Becoming empathetic with his subjects, the Massachusetts native explained, is essential to his craft.

"The only way I can make the kind of film I do is to absorb the pain that I witness," Sutherland told the Sun. "I have to care about the people in the film so much because I'm a portraitist … To make my portraits, I need those emotional nuances. I need … to be able to feel and hear them sighing and breathing from 100 yards away. Getting that close leaves me battered emotionally and physically, but it is the only way of doing documentaries that interests me."

In filming “The Farmer’s Wife,” Sutherland’s acclaimed 1998 “Frontline” documentary about a young Nebraska couple struggling to make ends meet, he spent years immersing himself in the everyday lives of Juanita and Darrel Buschkoetter and their three children. The end result, according to the Chicago Tribune: “a breathtaking piece of work” that was “one of the extraordinary television events of the decade.”

While “Country Boys” promises to have an equally powerful impact on viewers, Sutherland told The New YorkTimes that he never had a specific message in mind for the film. “He said he just wanted to ‘make kids think about their own lives’ and older people ‘think about the possibilities, about what kids are going through,’” the newspaper reported.

Sutherland’s approach, according to the Los Angeles Times, is on target.

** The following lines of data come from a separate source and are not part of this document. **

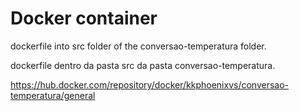 # Docker container

dockerfile into src folder of the conversao-temperatura folder.

dockerfile dentro da pasta src da pasta conversao-temperatura.

https://hub.docker.com/repository/docker/kkphoenixvs/conversao-temperatura/general
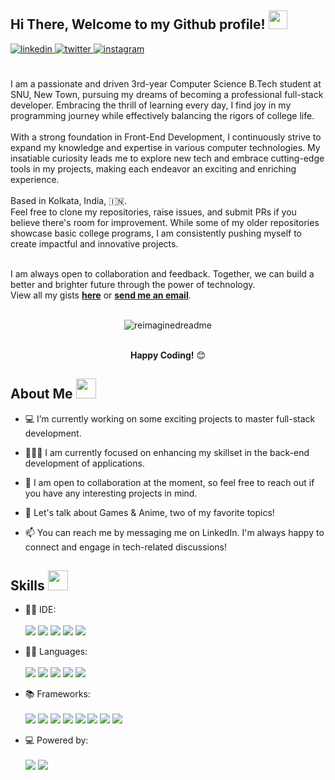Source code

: </div>
<h2> Hi There, Welcome to my Github profile! <img src="https://github.com/abdoachhoubi/abdoachhoubi/blob/main/gifs/Hi.gif" width="30"></h2>
<a href="#" target="_blank" title="Will add soon!">
<img src=https://img.shields.io/badge/linkedin-%2300acee.svg?color=405DE6&style=for-the-badge&logo=linkedin&logoColor=white alt=linkedin style="margin-bottom: 5px;" />
</a>
<a href="#" target="_blank" title="Will add soon!">
<img src=https://img.shields.io/badge/twitter-%2300acee.svg?color=1DA1F2&style=for-the-badge&logo=twitter&logoColor=white alt=twitter style="margin-bottom: 5px;" />
</a>
<a href="#" target="_blank" title="Will add soon!">
<img src=https://img.shields.io/badge/instagram-%ff5851db.svg?color=C13584&style=for-the-badge&logo=instagram&logoColor=white alt=instagram style="margin-bottom: 5px;" />
</a>
<br />
<br />
<br />
I am a passionate and driven 3rd-year Computer Science B.Tech student at SNU, New Town, pursuing my dreams of becoming a professional full-stack developer. Embracing the thrill of learning every day, I find joy in my programming journey while effectively balancing the rigors of college life.<br><br>
With a strong foundation in Front-End Development, I continuously strive to expand my knowledge and expertise in various computer technologies. My insatiable curiosity leads me to explore new tech and embrace cutting-edge tools in my projects, making each endeavor an exciting and enriching experience. <br>
<br>
Based in Kolkata, India, 🇮🇳. <br>
Feel free to clone my repositories, raise issues, and submit PRs if you believe there's room for improvement. While some of my older repositories showcase basic college programs, I am consistently pushing myself to create impactful and innovative projects. <br><br>

I am always open to collaboration and feedback. Together, we can build a better and brighter future through the power of technology.<br>
View all my gists **[here](https://gist.github.com/RahulBRB)** or <a href="mailto:rahulatsnu@gmail.com"><b>send me an email</b></a>.
<br />
<br />

<div align="center">

<img src="https://myreadme.vercel.app/api/embed/rahulbrb?panels=userstatistics,toprepositories,toplanguages,commitgraph" alt="reimaginedreadme" /><br />
<br />


**Happy Coding!** 😊

</div>
<h2> About Me <img src = "https://media2.giphy.com/media/QssGEmpkyEOhBCb7e1/giphy.gif?cid=ecf05e47a0n3gi1bfqntqmob8g9aid1oyj2wr3ds3mg700bl&rid=giphy.gif" width = 32px></h2>

- 💻 I’m currently working on some exciting projects to master full-stack development.

- 👨🏽‍💻 I am currently focused on enhancing my skillset in the back-end development of applications.

- 💞️ I am open to collaboration at the moment, so feel free to reach out if you have any interesting projects in mind.

- 💬 Let's talk about Games & Anime, two of my favorite topics!

- 📫 You can reach me by messaging me on LinkedIn. I'm always happy to connect and engage in tech-related discussions!

<h2> Skills <img src = "https://media2.giphy.com/media/QssGEmpkyEOhBCb7e1/giphy.gif?cid=ecf05e47a0n3gi1bfqntqmob8g9aid1oyj2wr3ds3mg700bl&rid=giphy.gif" width = 32px> </h2>

- 👩‍💻 IDE: <br/><br/>
<img src="https://img.shields.io/badge/Visual%20Studio%20Code-0078d7.svg?style=for-the-badge&logo=visual-studio-code&logoColor=white" /> <img src="https://img.shields.io/badge/Replit-DD1200?style=for-the-badge&logo=Replit&logoColor=white"> <img src="https://img.shields.io/badge/Notepad++-90E59A.svg?style=for-the-badge&logo=notepad%2b%2b&logoColor=black"> <img src="https://img.shields.io/badge/Atom-%2366595C.svg?style=for-the-badge&logo=atom&logoColor=white"> <img src="https://img.shields.io/badge/sublime_text-%23575757.svg?style=for-the-badge&logo=sublime-text&logoColor=important"> 


- 👩‍💻 Languages: <br/><br/>
<img src="https://img.shields.io/badge/C-00599C?style=for-the-badge&logo=c&logoColor=white" /> <img src="https://img.shields.io/badge/C%2B%2B-00599C?style=for-the-badge&logo=c%2B%2B&logoColor=white" /> <img src="https://img.shields.io/badge/html5-%23E34F26.svg?style=for-the-badge&logo=html5&logoColor=white"> <img src="https://img.shields.io/badge/css3-%231572B6.svg?style=for-the-badge&logo=css3&logoColor=white"> <img src="https://img.shields.io/badge/javascript-%23323330.svg?style=for-the-badge&logo=javascript&logoColor=%23F7DF1E">

- 📚 Frameworks: <br/><br/>
<img src="https://img.shields.io/badge/MongoDB-%234ea94b.svg?style=for-the-badge&logo=mongodb&logoColor=white"> <img src="https://img.shields.io/badge/express.js-%23404d59.svg?style=for-the-badge&logo=express&logoColor=%2361DAFB"> <img src="https://img.shields.io/badge/angular.js-%23E23237.svg?style=for-the-badge&logo=angularjs&logoColor=white" /> <img src="https://img.shields.io/badge/react-%2320232a.svg?style=for-the-badge&logo=react&logoColor=%2361DAFB"> <img src="https://img.shields.io/badge/node.js-6DA55F?style=for-the-badge&logo=node.js&logoColor=white"> <img src="https://img.shields.io/badge/django-%23092E20.svg?style=for-the-badge&logo=django&logoColor=white"> <img src="https://img.shields.io/badge/express.js-%23404d59.svg?style=for-the-badge&logo=express&logoColor=%2361DAFB"> <img src="https://img.shields.io/badge/jquery-%230769AD.svg?style=for-the-badge&logo=jquery&logoColor=white">



- 💻 Powered by: <br/><br/>
<img src="https://img.shields.io/badge/Windows-0078D6?style=for-the-badge&logo=windows&logoColor=white" /> <img src="https://img.shields.io/badge/NVIDIA-GTX1650-76B900?style=for-the-badge&logo=nvidia&logoColor=white" /> 
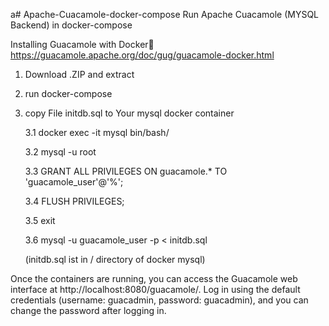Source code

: a# Apache-Cuacamole-docker-compose
Run Apache Cuacamole (MYSQL Backend) in docker-compose


Installing Guacamole with Docker
https://guacamole.apache.org/doc/gug/guacamole-docker.html


1. Download .ZIP and extract
2. run docker-compose
3. copy File initdb.sql to Your mysql docker container

     3.1 docker exec -it mysql bin/bash/
   
     3.2 mysql -u root
   
     3.3 GRANT ALL PRIVILEGES ON guacamole.* TO 'guacamole_user'@'%';
   
     3.4 FLUSH PRIVILEGES;
   
     3.5 exit

     3.6 mysql -u guacamole_user -p < initdb.sql
   
     (initdb.sql ist in / directory of docker mysql)


Once the containers are running, you can access the Guacamole web interface at http://localhost:8080/guacamole/. Log in using the default credentials (username: guacadmin, password: guacadmin), and you can change the password after logging in.
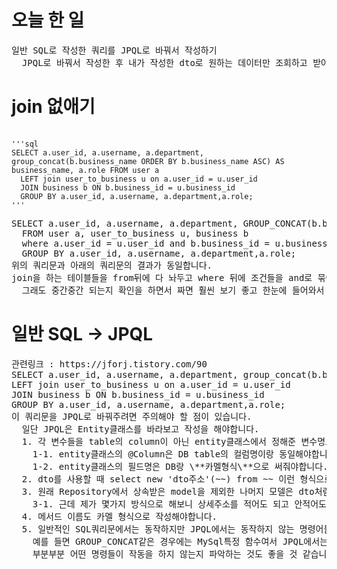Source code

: # 오늘 한 일
<pre>
일반 SQL로 작성한 쿼리를 JPQL로 바꿔서 작성하기
  JPQL로 바꿔서 작성한 후 내가 작성한 dto로 원하는 데이터만 조회하고 받아오기
</pre>
# join 없애기
<pre>
  <code>
'''sql
SELECT a.user_id, a.username, a.department, group_concat(b.business_name ORDER BY b.business_name ASC) AS business_name, a.role FROM user a           
  LEFT join user_to_business u on a.user_id = u.user_id 
  JOIN business b ON b.business_id = u.business_id 
  GROUP BY a.user_id, a.username, a.department,a.role;
'''
  </code>
SELECT a.user_id, a.username, a.department, GROUP_CONCAT(b.business_name ORDER BY b.business_name ASC) AS business_name, a.role 
  FROM user a, user_to_business u, business b 
  where a.user_id = u.user_id and b.business_id = u.business_id 
  GROUP BY a.user_id, a.username, a.department,a.role;
위의 쿼리문과 아래의 쿼리문의 결과가 동일합니다.
join을 하는 테이블들을 from뒤에 다 놔두고 where 뒤에 조건들을 and로 묶어주면 되는 것 같습니다.
  그래도 중간중간 되는지 확인을 하면서 짜면 훨씬 보기 좋고 한눈에 들어와서 이해하기도 편한 쿼리문을 작성할 수 있을 것 같습니다.
</pre>
# 일반 SQL -> JPQL
<pre>
관련링크 : https://jforj.tistory.com/90
SELECT a.user_id, a.username, a.department, group_concat(b.business_name ORDER BY b.business_name ASC) AS business_name, a.role FROM user a           
LEFT join user_to_business u on a.user_id = u.user_id 
JOIN business b ON b.business_id = u.business_id 
GROUP BY a.user_id, a.username, a.department,a.role;
이 쿼리문을 JPQL로 바꿔주려면 주의해야 할 점이 있습니다.
  일단 JPQL은 Entity클래스를 바라보고 작성을 해야합니다.
  1. 각 변수들을 table의 column이 아닌 entity클래스에서 정해준 변수명으로 바꿔야합니다.
    1-1. entity클래스의 @Column은 DB table의 컬럼명이랑 동일해야합니다.
    1-2. entity클래스의 필드명은 DB랑 \**카멜형식\**으로 써줘야합니다.
  2. dto를 사용할 때 select new 'dto주소'(~~) from ~~ 이런 형식으로 dto의 전체 주소를 적어줘야합니다. 
  3. 원래 Repository에서 상속받은 model을 제외한 나머지 모델은 dto처럼 상세주소를 적어줘야합니다.
    3-1. 근데 제가 몇가지 방식으로 해보니 상세주소를 적어도 되고 안적어도 동작은 했습니다. 그래도 적어주는 편이 좋을 것 같습니다.
  4. 메서드 이름도 카멜 형식으로 작성해야합니다.
  5. 일반적인 SQL쿼리문에서는 동작하지만 JPQL에서는 동작하지 않는 명령어들이 있습니다.
    예를 들면 GROUP_CONCAT같은 경우에는 MySql특정 함수여서 JPQL에서는 동작하지 않습니다.(이것때문에 하루종일 붙잡고 있었음)
    부분부분 어떤 명령들이 작동을 하지 않는지 파악하는 것도 좋을 것 같습니다.
</pre>
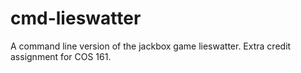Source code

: # cmd-lieswatter
A command line version of the jackbox game lieswatter. Extra credit assignment for COS 161.
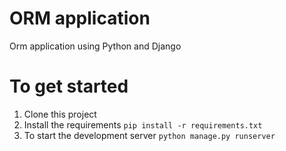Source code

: # ORM application
Orm application using Python and Django

# To get started
1. Clone this project
2. Install the requirements
   `pip install -r requirements.txt`
4. To start the development server
   `python manage.py runserver`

“If there is a message to extract, it might be that every kid needs a sympathetic adult in his life, but I think that's almost an incidental point,” the Los Angeles paper reported. “I'm not sure Sutherland has a point, beyond awakening a feeling of common humanity in his viewers, and I can't imagine a better one. Insofar as any edited work can be executed nonjudgmentally, this comes close to that ideal. It's a rare thing on television, such passionate dispassion -- but then, it's a rare thing anywhere.”

And so is Sutherland.

“No one makes documentaries the way David Sutherland does,” the Sun reported. “And perhaps no one ever will; the toll is too great.”